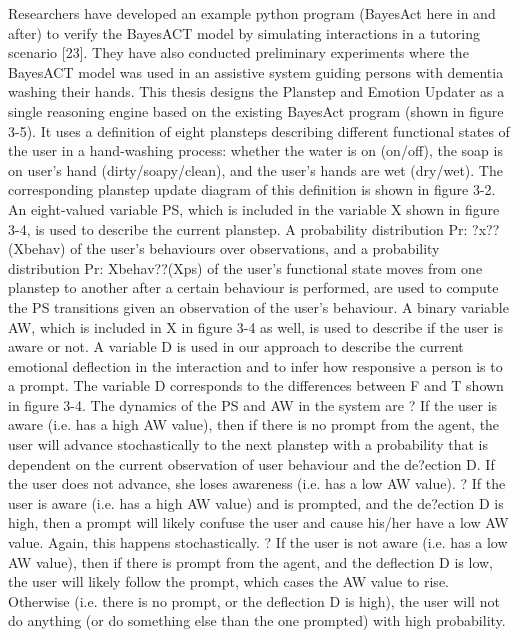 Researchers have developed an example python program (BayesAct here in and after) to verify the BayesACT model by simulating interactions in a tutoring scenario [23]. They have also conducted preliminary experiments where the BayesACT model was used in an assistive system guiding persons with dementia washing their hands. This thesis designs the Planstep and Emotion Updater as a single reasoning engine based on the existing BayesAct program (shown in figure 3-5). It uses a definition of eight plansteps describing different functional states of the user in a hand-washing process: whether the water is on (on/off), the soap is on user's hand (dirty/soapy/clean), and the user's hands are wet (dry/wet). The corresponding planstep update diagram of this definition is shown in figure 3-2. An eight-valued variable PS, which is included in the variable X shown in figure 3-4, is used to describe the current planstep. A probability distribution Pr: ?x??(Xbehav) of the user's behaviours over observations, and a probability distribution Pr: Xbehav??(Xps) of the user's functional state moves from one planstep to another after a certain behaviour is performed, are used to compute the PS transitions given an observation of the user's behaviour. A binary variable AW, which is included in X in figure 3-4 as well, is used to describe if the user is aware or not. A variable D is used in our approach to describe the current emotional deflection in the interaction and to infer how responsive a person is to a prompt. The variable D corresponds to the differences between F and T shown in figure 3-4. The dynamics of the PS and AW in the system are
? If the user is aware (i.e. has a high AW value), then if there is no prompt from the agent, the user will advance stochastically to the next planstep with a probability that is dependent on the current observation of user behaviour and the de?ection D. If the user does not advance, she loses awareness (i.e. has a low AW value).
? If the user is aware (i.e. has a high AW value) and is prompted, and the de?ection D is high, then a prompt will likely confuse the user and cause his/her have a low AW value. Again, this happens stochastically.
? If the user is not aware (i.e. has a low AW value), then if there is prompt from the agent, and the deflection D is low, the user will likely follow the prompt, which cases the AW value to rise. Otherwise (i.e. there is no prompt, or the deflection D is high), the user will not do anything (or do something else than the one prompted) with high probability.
————————
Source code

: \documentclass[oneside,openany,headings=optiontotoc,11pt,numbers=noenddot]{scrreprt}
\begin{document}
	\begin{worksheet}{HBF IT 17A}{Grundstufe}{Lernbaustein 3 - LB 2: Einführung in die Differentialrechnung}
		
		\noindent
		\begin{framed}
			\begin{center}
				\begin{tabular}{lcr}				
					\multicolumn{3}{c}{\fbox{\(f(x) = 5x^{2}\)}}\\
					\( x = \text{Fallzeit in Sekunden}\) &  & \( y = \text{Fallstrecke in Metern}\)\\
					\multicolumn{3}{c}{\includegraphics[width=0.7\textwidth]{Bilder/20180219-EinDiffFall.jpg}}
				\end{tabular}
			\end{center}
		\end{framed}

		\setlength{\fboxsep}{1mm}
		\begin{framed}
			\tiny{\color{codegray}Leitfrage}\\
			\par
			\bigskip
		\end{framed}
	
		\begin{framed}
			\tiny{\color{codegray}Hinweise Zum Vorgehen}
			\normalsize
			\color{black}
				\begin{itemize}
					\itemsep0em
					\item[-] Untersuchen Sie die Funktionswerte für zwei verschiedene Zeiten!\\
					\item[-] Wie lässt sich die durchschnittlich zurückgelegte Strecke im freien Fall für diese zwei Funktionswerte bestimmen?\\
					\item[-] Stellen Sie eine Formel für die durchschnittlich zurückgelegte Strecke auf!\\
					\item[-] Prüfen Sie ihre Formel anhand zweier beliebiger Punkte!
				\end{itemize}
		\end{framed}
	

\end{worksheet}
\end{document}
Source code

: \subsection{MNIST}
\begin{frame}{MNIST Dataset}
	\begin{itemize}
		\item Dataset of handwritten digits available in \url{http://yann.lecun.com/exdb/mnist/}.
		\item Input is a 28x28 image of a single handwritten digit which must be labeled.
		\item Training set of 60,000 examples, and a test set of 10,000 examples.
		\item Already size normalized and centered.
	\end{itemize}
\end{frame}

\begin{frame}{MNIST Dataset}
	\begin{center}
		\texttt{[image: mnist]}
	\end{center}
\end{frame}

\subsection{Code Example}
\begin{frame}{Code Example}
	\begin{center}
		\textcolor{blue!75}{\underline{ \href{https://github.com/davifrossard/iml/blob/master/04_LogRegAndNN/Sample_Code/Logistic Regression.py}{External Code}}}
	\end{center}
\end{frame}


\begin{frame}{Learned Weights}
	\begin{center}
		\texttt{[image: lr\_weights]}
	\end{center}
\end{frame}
————————
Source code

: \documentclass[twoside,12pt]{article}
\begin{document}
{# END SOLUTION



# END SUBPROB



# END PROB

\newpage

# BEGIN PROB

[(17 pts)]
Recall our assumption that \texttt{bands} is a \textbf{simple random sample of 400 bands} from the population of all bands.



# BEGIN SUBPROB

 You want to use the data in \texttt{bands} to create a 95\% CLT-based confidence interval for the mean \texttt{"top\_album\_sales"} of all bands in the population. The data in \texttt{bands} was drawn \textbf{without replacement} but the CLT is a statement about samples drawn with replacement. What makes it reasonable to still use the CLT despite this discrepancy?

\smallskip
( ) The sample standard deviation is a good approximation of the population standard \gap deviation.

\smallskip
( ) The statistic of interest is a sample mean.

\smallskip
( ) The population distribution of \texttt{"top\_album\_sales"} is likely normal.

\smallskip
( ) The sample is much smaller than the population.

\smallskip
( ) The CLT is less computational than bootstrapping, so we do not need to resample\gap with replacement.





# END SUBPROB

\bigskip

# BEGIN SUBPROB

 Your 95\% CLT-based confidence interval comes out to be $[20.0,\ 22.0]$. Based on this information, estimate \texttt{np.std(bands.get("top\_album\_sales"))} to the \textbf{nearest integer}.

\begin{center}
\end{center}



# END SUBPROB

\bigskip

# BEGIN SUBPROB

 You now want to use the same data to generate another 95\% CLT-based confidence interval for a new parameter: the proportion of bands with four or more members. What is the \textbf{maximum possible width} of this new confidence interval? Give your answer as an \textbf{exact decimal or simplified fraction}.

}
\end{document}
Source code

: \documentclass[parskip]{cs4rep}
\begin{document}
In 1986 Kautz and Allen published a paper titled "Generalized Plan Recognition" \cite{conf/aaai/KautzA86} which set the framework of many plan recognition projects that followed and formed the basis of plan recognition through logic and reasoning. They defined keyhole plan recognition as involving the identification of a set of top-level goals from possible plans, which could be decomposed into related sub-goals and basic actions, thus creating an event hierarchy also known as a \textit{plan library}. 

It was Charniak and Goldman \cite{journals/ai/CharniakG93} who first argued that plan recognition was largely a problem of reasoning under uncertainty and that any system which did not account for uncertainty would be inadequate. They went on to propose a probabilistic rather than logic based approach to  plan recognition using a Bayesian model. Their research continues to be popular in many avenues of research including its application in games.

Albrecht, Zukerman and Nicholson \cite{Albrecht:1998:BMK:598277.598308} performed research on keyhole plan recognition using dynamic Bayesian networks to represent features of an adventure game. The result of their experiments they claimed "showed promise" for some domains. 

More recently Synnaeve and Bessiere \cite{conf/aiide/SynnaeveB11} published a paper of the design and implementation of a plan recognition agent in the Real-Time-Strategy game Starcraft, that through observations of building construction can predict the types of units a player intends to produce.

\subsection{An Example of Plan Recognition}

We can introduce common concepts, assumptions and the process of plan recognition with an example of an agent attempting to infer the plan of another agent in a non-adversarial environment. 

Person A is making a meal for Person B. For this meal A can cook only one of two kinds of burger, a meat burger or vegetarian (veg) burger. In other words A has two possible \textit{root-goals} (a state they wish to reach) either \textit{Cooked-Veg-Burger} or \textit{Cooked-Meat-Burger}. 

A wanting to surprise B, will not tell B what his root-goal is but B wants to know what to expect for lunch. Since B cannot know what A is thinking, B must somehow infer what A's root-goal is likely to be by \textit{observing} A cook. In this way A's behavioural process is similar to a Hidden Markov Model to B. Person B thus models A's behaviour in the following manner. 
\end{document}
————————
[EXERCISE PROMPT]: Although pictures appear among the entries, please set down only the lines from the one with "Researchers have developed" up to and including the one with "this happens stochastically.", word for word.

[OUTPUT FOR THIS EXERCISE]:
 Researchers have developed an example python program (BayesAct here in and after) to verify the BayesACT model by simulating interactions in a tutoring scenario [23]. They have also conducted preliminary experiments where the BayesACT model was used in an assistive system guiding persons with dementia washing their hands. This thesis designs the Planstep and Emotion Updater as a single reasoning engine based on the existing BayesAct program (shown in figure 3-5). It uses a definition of eight plansteps describing different functional states of the user in a hand-washing process: whether the water is on (on/off), the soap is on user's hand (dirty/soapy/clean), and the user's hands are wet (dry/wet). The corresponding planstep update diagram of this definition is shown in figure 3-2. An eight-valued variable PS, which is included in the variable X shown in figure 3-4, is used to describe the current planstep. A probability distribution Pr: ?x??(Xbehav) of the user's behaviours over observations, and a probability distribution Pr: Xbehav??(Xps) of the user's functional state moves from one planstep to another after a certain behaviour is performed, are used to compute the PS transitions given an observation of the user's behaviour. A binary variable AW, which is included in X in figure 3-4 as well, is used to describe if the user is aware or not. A variable D is used in our approach to describe the current emotional deflection in the interaction and to infer how responsive a person is to a prompt. The variable D corresponds to the differences between F and T shown in figure 3-4. The dynamics of the PS and AW in the system are
? If the user is aware (i.e. has a high AW value), then if there is no prompt from the agent, the user will advance stochastically to the next planstep with a probability that is dependent on the current observation of user behaviour and the de?ection D. If the user does not advance, she loses awareness (i.e. has a low AW value).
? If the user is aware (i.e. has a high AW value) and is prompted, and the de?ection D is high, then a prompt will likely confuse the user and cause his/her have a low AW value. Again, this happens stochastically.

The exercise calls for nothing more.